Schéma bilan de l’effet des forces évolutives sur la composition génétique d’une population

Ainsi, en fonction du hasard, de l’environnement et de la taille et la structure de la population, les allèles se transmettent différemment et les populations évoluent différemment.

III- Spéciation et notion d’espèce

TP8 Consignes + Correction

A-     Notion d’espèce

Une espèce est définie comme un ensemble de populations pouvant se reproduire les unes avec les autres et pouvant donc échanger des gènes, ce qui se traduit par une structure génétique proche. La notion d’espèce a varié au cours de l’histoire de la biologie, mais on la traduit aujourd’hui par 3 critères principaux :

  • Critère d’interfécondité : Les individus d’une espèce doivent théoriquement et effectivement se reproduire et avoir une descendance fertile.
  • Critère phénétique : Les individus d’une espèce doivent présenter une ressemblance traduisant une parenté. Ce critère est difficile a évaluer.
  • Critère moléculaire : Ce critère est le plus actuel et le plus précis. Les individus d’une espèce doivent être isolés génétiquement des autres espèces, c’est-à-dire que leurs génomes doivent se ressembler davantage qu’ils ne ressemblent aux génomes d’autres espèces. Ceci indique qu’ils ne se reproduisent qu’entre eux et donc n’échangent pas d’allèles avec les autres espèces

Le critère moléculaire étant le plus utilisé aujourd’hui, les avancées dans le séquençage des génomes des espèce a été une avancée majeure pour faire évoluer la classification des espèces.

B-     Spéciation
Lorsque des populations de la même espèce se retrouvent isolées reproductivement les unes des autres, elles n’échangent plus de gènes.
Cela peut être dû à une séparation géographique (exemple des papillon Diane), on parle alors de spéciation allopatrique, ou à une modification de l’environnement biotique, par exemple la séparation en deux populations en fonction des pressions de prédation ou des pressions alimentaires (exemple des corégones), on parle alors de spéciation sympatrique.

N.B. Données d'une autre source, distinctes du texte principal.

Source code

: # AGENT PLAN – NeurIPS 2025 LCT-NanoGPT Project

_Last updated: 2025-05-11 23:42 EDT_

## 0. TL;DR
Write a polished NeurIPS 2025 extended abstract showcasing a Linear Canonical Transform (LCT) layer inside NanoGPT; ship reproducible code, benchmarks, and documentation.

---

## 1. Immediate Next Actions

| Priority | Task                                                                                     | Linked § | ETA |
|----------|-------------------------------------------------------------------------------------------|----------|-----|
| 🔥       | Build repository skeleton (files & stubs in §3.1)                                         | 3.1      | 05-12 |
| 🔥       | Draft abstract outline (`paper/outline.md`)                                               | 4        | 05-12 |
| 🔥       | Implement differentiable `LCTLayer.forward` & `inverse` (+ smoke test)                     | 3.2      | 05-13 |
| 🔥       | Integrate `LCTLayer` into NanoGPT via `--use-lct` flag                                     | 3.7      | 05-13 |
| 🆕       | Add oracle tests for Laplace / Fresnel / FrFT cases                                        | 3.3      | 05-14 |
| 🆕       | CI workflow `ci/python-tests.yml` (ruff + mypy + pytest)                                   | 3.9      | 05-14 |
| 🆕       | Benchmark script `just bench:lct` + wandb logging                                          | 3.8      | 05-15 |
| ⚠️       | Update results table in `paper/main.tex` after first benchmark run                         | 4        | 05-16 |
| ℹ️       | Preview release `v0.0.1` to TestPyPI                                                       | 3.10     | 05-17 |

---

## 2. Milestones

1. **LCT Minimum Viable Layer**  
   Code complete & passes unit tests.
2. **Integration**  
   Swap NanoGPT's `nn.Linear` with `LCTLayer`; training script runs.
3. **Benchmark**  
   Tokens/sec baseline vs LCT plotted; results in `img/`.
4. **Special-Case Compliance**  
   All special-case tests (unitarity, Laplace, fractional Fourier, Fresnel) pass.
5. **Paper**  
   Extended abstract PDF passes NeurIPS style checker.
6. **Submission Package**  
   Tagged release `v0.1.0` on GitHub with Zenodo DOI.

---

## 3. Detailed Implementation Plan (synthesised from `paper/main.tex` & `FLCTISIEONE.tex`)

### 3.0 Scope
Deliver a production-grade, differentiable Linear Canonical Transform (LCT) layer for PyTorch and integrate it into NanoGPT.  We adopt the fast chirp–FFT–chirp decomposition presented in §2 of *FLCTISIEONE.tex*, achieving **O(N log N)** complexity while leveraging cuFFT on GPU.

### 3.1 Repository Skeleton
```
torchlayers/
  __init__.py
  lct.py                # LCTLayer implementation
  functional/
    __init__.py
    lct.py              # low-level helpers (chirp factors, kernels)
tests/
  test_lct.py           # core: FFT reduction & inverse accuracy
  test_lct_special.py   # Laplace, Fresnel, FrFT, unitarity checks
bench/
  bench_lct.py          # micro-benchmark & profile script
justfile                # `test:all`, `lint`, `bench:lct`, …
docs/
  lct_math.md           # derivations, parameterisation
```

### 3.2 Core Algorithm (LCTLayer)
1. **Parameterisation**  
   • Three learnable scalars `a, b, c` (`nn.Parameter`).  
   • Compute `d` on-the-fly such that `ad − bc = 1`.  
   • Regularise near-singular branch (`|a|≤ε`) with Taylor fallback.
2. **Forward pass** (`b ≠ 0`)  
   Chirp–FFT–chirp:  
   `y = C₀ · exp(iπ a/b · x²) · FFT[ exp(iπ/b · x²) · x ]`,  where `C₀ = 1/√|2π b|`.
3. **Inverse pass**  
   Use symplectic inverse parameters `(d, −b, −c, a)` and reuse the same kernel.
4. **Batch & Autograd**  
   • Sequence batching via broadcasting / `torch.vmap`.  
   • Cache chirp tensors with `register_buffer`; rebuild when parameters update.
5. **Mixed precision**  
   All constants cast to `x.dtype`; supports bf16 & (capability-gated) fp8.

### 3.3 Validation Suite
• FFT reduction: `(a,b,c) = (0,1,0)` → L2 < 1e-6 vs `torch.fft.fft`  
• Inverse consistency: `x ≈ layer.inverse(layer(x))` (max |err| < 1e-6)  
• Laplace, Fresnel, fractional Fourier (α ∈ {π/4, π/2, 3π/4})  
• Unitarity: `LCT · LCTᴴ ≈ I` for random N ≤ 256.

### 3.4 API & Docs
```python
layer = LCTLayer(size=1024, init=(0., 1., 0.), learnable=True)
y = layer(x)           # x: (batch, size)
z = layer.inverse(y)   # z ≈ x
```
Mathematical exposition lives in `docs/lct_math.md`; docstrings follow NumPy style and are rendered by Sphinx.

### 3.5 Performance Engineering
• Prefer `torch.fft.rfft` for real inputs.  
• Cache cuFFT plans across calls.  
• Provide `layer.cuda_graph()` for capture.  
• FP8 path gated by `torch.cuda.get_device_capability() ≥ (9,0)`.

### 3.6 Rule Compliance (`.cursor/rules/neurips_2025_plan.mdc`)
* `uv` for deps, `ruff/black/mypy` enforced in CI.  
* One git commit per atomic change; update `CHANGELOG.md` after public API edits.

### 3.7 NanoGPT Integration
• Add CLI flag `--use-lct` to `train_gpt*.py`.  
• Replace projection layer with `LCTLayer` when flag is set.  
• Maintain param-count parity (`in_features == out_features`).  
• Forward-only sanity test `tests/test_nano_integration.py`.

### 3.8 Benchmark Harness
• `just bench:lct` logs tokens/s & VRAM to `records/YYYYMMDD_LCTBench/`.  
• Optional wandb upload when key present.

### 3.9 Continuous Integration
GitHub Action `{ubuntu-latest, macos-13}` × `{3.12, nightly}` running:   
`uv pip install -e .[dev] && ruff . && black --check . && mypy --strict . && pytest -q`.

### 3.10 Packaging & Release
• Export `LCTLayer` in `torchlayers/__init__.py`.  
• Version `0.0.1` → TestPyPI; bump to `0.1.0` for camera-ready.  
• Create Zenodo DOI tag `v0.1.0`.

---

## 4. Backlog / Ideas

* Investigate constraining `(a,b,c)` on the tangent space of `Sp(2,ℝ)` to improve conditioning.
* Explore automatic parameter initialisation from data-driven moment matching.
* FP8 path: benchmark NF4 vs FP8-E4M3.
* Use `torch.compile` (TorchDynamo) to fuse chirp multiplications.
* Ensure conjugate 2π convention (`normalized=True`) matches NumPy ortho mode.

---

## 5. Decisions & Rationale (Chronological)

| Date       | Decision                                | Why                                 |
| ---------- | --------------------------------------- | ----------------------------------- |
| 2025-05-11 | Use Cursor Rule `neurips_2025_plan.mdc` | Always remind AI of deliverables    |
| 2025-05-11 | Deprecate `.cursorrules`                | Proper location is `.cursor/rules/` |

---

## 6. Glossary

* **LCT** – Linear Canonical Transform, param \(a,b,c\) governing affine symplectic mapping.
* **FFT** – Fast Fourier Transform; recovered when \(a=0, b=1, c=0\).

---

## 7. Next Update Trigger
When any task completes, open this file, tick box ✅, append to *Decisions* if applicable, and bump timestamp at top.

Les deux populations créées subissent alors chacune leurs propres forces évolutives en fonction du milieu de vie (sélection naturelle) et du hasard (dérive génétique) et évoluent donc différemment.

Après plusieurs générations de séparation et d’évolution différente, les génomes des populations sont suffisamment différents pour témoigner qu’il n’y a plus de flux de gènes entre ces populations qui sont devenues des espèces différentes : la formation d’espèce ou spéciation a eu lieu.